# [Problem details]
As the answer, set down the lines below from the one containing "The HR dataset encompasses" through the one containing "Hours and Projects", exactly and inclusively, and no others.

Dataset entries
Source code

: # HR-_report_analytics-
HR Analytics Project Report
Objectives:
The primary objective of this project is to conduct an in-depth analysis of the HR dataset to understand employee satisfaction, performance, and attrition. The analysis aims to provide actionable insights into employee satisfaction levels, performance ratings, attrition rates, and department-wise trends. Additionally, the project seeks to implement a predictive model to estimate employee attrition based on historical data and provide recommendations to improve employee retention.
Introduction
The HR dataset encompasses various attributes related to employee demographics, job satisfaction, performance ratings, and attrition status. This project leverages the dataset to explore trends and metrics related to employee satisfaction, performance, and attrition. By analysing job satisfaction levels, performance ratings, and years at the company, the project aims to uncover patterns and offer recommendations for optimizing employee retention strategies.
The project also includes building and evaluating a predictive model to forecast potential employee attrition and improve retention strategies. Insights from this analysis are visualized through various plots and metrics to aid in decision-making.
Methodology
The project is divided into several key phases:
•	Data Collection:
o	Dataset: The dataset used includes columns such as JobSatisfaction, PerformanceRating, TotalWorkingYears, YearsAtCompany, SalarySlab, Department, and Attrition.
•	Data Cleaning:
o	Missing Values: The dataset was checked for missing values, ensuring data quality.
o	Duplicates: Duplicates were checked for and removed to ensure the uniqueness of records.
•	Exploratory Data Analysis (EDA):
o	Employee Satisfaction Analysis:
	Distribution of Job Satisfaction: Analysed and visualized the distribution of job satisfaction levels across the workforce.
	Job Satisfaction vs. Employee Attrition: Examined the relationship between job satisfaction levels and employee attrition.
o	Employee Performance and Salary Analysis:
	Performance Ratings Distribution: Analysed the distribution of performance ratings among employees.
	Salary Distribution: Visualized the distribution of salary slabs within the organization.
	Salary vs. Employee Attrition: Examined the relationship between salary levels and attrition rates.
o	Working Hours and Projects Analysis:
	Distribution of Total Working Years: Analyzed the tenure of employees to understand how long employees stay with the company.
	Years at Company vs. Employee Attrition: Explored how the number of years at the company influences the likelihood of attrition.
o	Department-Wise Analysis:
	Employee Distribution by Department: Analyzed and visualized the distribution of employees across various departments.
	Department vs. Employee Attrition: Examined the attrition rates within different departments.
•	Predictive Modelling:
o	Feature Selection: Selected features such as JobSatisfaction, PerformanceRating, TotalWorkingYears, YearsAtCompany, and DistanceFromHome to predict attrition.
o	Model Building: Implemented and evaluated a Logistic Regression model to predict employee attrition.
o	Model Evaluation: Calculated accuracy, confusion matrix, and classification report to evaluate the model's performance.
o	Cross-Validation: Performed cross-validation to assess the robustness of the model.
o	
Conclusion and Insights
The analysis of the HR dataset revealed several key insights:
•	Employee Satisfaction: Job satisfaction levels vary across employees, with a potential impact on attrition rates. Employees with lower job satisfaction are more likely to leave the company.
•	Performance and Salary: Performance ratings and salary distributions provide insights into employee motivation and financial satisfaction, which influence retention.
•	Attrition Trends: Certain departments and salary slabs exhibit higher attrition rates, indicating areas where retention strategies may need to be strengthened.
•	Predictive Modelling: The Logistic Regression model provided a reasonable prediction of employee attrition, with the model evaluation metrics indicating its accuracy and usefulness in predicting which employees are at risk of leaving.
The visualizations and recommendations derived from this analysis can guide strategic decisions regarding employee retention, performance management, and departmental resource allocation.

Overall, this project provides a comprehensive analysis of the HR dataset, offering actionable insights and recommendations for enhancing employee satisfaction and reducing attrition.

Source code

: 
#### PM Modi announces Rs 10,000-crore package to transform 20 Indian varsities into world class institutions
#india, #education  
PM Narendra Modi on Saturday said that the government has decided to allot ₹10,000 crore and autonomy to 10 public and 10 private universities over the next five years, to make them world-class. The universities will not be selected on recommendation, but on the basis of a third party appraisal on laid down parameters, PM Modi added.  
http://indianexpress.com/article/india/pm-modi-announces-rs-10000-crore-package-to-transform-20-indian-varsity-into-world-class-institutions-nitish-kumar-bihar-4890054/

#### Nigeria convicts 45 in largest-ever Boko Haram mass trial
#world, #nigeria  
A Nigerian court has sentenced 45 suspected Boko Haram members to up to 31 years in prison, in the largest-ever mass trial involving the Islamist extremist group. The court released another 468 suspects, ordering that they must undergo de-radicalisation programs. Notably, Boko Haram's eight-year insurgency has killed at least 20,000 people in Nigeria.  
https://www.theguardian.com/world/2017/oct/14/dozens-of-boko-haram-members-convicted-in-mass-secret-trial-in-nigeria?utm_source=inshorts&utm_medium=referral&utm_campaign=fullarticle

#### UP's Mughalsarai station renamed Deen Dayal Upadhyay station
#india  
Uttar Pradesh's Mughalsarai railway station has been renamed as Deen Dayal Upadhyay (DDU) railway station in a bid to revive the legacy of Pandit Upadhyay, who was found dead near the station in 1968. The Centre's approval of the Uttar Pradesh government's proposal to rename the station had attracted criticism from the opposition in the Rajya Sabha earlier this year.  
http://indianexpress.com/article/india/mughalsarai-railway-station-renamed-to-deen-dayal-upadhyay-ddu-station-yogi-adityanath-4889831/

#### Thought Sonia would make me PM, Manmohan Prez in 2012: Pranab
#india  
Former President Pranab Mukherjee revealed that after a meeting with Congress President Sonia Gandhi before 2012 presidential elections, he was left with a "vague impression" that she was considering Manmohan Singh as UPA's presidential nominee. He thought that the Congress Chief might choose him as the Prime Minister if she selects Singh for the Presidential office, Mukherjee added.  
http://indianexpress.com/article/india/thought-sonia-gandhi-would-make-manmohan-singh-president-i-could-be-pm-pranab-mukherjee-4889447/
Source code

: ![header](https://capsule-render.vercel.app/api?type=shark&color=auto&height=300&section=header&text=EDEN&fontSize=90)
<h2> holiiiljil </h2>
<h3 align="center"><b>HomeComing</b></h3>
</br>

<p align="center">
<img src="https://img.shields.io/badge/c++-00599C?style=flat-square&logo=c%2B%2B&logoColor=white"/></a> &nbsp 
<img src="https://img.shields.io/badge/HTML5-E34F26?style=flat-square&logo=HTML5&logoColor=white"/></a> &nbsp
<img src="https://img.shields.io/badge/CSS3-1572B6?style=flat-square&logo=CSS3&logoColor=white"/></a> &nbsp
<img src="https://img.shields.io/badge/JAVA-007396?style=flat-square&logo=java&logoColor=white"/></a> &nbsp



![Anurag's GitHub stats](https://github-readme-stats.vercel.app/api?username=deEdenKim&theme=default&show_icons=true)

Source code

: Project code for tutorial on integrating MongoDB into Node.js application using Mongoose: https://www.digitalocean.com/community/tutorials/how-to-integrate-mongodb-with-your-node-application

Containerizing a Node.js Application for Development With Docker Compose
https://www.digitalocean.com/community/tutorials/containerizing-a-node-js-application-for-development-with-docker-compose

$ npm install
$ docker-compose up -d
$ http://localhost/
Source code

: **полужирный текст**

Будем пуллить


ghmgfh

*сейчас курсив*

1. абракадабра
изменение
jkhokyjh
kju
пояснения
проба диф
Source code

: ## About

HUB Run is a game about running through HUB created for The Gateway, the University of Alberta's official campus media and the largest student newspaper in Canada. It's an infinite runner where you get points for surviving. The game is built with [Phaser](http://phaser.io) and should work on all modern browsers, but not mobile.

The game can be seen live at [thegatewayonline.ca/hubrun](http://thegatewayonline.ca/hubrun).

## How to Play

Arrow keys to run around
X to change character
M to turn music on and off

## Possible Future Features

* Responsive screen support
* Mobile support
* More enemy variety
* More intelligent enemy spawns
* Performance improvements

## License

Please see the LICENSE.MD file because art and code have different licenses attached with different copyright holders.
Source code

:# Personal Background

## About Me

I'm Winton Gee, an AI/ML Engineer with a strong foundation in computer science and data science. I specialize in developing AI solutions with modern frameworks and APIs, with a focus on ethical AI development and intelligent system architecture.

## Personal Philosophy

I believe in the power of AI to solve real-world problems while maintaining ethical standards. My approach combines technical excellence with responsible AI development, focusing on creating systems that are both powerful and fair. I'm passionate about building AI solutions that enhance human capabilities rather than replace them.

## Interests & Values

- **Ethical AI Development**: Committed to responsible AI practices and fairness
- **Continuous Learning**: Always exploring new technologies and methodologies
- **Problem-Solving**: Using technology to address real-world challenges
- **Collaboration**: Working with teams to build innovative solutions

# [Task answer]
The HR dataset encompasses various attributes related to employee demographics, job satisfaction, performance ratings, and attrition status. This project leverages the dataset to explore trends and metrics related to employee satisfaction, performance, and attrition. By analysing job satisfaction levels, performance ratings, and years at the company, the project aims to uncover patterns and offer recommendations for optimizing employee retention strategies.
The project also includes building and evaluating a predictive model to forecast potential employee attrition and improve retention strategies. Insights from this analysis are visualized through various plots and metrics to aid in decision-making.
Methodology
The project is divided into several key phases:
•	Data Collection:
o	Dataset: The dataset used includes columns such as JobSatisfaction, PerformanceRating, TotalWorkingYears, YearsAtCompany, SalarySlab, Department, and Attrition.
•	Data Cleaning:
o	Missing Values: The dataset was checked for missing values, ensuring data quality.
o	Duplicates: Duplicates were checked for and removed to ensure the uniqueness of records.
•	Exploratory Data Analysis (EDA):
o	Employee Satisfaction Analysis:
	Distribution of Job Satisfaction: Analysed and visualized the distribution of job satisfaction levels across the workforce.
	Job Satisfaction vs. Employee Attrition: Examined the relationship between job satisfaction levels and employee attrition.
o	Employee Performance and Salary Analysis:
	Performance Ratings Distribution: Analysed the distribution of performance ratings among employees.
	Salary Distribution: Visualized the distribution of salary slabs within the organization.
	Salary vs. Employee Attrition: Examined the relationship between salary levels and attrition rates.
o	Working Hours and Projects Analysis:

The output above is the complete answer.